━━━ Raw data ━━━

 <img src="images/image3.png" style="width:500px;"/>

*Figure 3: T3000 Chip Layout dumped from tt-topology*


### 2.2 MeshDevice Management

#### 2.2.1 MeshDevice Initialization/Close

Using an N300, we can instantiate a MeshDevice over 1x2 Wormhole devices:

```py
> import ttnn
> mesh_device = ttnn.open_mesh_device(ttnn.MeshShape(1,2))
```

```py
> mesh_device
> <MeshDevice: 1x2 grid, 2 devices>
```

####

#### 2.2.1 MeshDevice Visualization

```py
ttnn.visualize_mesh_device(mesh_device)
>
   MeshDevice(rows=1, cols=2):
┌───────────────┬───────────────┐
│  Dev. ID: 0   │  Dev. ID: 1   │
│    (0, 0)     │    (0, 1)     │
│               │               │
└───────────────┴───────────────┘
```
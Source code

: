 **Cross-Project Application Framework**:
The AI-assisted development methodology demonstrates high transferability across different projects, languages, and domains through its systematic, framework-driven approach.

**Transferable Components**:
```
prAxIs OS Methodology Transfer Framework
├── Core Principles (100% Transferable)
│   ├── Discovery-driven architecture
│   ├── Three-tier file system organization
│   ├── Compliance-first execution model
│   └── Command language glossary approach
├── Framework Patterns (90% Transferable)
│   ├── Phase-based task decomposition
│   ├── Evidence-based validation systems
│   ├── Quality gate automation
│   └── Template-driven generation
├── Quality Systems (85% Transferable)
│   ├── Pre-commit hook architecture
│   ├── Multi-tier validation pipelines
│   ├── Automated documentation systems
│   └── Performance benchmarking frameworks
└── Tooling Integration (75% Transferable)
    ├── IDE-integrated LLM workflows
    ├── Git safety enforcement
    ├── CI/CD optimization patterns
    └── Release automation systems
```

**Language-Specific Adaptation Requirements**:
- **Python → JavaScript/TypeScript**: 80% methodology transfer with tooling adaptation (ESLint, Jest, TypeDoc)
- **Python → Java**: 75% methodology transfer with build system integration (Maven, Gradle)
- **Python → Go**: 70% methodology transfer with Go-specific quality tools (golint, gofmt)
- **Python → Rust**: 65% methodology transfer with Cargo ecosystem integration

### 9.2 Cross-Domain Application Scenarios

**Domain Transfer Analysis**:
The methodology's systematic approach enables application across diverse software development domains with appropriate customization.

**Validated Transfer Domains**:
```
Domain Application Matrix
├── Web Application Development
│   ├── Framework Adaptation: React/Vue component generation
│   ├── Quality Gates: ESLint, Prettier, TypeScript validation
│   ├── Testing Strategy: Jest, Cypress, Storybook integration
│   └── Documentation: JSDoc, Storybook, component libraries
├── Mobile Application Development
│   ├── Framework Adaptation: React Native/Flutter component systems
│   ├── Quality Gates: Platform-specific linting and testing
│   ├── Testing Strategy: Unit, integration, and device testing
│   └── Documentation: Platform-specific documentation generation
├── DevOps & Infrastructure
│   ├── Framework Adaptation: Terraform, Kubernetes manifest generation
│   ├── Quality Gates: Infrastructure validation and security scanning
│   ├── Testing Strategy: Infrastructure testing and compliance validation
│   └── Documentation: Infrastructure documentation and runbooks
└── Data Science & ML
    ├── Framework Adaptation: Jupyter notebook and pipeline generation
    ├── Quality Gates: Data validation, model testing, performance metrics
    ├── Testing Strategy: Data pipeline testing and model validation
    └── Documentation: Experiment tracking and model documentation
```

━━━

▶ _Your task_
Having looked over the entries above, reproduce all of them exactly.

▶ _Reply_
 <img src="images/image3.png" style="width:500px;"/>

*Figure 3: T3000 Chip Layout dumped from tt-topology*


### 2.2 MeshDevice Management

#### 2.2.1 MeshDevice Initialization/Close

Using an N300, we can instantiate a MeshDevice over 1x2 Wormhole devices:

```py
> import ttnn
> mesh_device = ttnn.open_mesh_device(ttnn.MeshShape(1,2))
```

```py
> mesh_device
> <MeshDevice: 1x2 grid, 2 devices>
```

####

#### 2.2.1 MeshDevice Visualization

```py
ttnn.visualize_mesh_device(mesh_device)
>
   MeshDevice(rows=1, cols=2):
┌───────────────┬───────────────┐
│  Dev. ID: 0   │  Dev. ID: 1   │
│    (0, 0)     │    (0, 1)     │
│               │               │
└───────────────┴───────────────┘
```
Source code

: **Cross-Project Application Framework**:
The AI-assisted development methodology demonstrates high transferability across different projects, languages, and domains through its systematic, framework-driven approach.

**Transferable Components**:
```
prAxIs OS Methodology Transfer Framework
├── Core Principles (100% Transferable)
│   ├── Discovery-driven architecture
│   ├── Three-tier file system organization
│   ├── Compliance-first execution model
│   └── Command language glossary approach
├── Framework Patterns (90% Transferable)
│   ├── Phase-based task decomposition
│   ├── Evidence-based validation systems
│   ├── Quality gate automation
│   └── Template-driven generation
├── Quality Systems (85% Transferable)
│   ├── Pre-commit hook architecture
│   ├── Multi-tier validation pipelines
│   ├── Automated documentation systems
│   └── Performance benchmarking frameworks
└── Tooling Integration (75% Transferable)
    ├── IDE-integrated LLM workflows
    ├── Git safety enforcement
    ├── CI/CD optimization patterns
    └── Release automation systems
```

**Language-Specific Adaptation Requirements**:
- **Python → JavaScript/TypeScript**: 80% methodology transfer with tooling adaptation (ESLint, Jest, TypeDoc)
- **Python → Java**: 75% methodology transfer with build system integration (Maven, Gradle)
- **Python → Go**: 70% methodology transfer with Go-specific quality tools (golint, gofmt)
- **Python → Rust**: 65% methodology transfer with Cargo ecosystem integration

### 9.2 Cross-Domain Application Scenarios

**Domain Transfer Analysis**:
The methodology's systematic approach enables application across diverse software development domains with appropriate customization.

**Validated Transfer Domains**:
```
Domain Application Matrix
├── Web Application Development
│   ├── Framework Adaptation: React/Vue component generation
│   ├── Quality Gates: ESLint, Prettier, TypeScript validation
│   ├── Testing Strategy: Jest, Cypress, Storybook integration
│   └── Documentation: JSDoc, Storybook, component libraries
├── Mobile Application Development
│   ├── Framework Adaptation: React Native/Flutter component systems
│   ├── Quality Gates: Platform-specific linting and testing
│   ├── Testing Strategy: Unit, integration, and device testing
│   └── Documentation: Platform-specific documentation generation
├── DevOps & Infrastructure
│   ├── Framework Adaptation: Terraform, Kubernetes manifest generation
│   ├── Quality Gates: Infrastructure validation and security scanning
│   ├── Testing Strategy: Infrastructure testing and compliance validation
│   └── Documentation: Infrastructure documentation and runbooks
└── Data Science & ML
    ├── Framework Adaptation: Jupyter notebook and pipeline generation
    ├── Quality Gates: Data validation, model testing, performance metrics
    ├── Testing Strategy: Data pipeline testing and model validation
    └── Documentation: Experiment tracking and model documentation
```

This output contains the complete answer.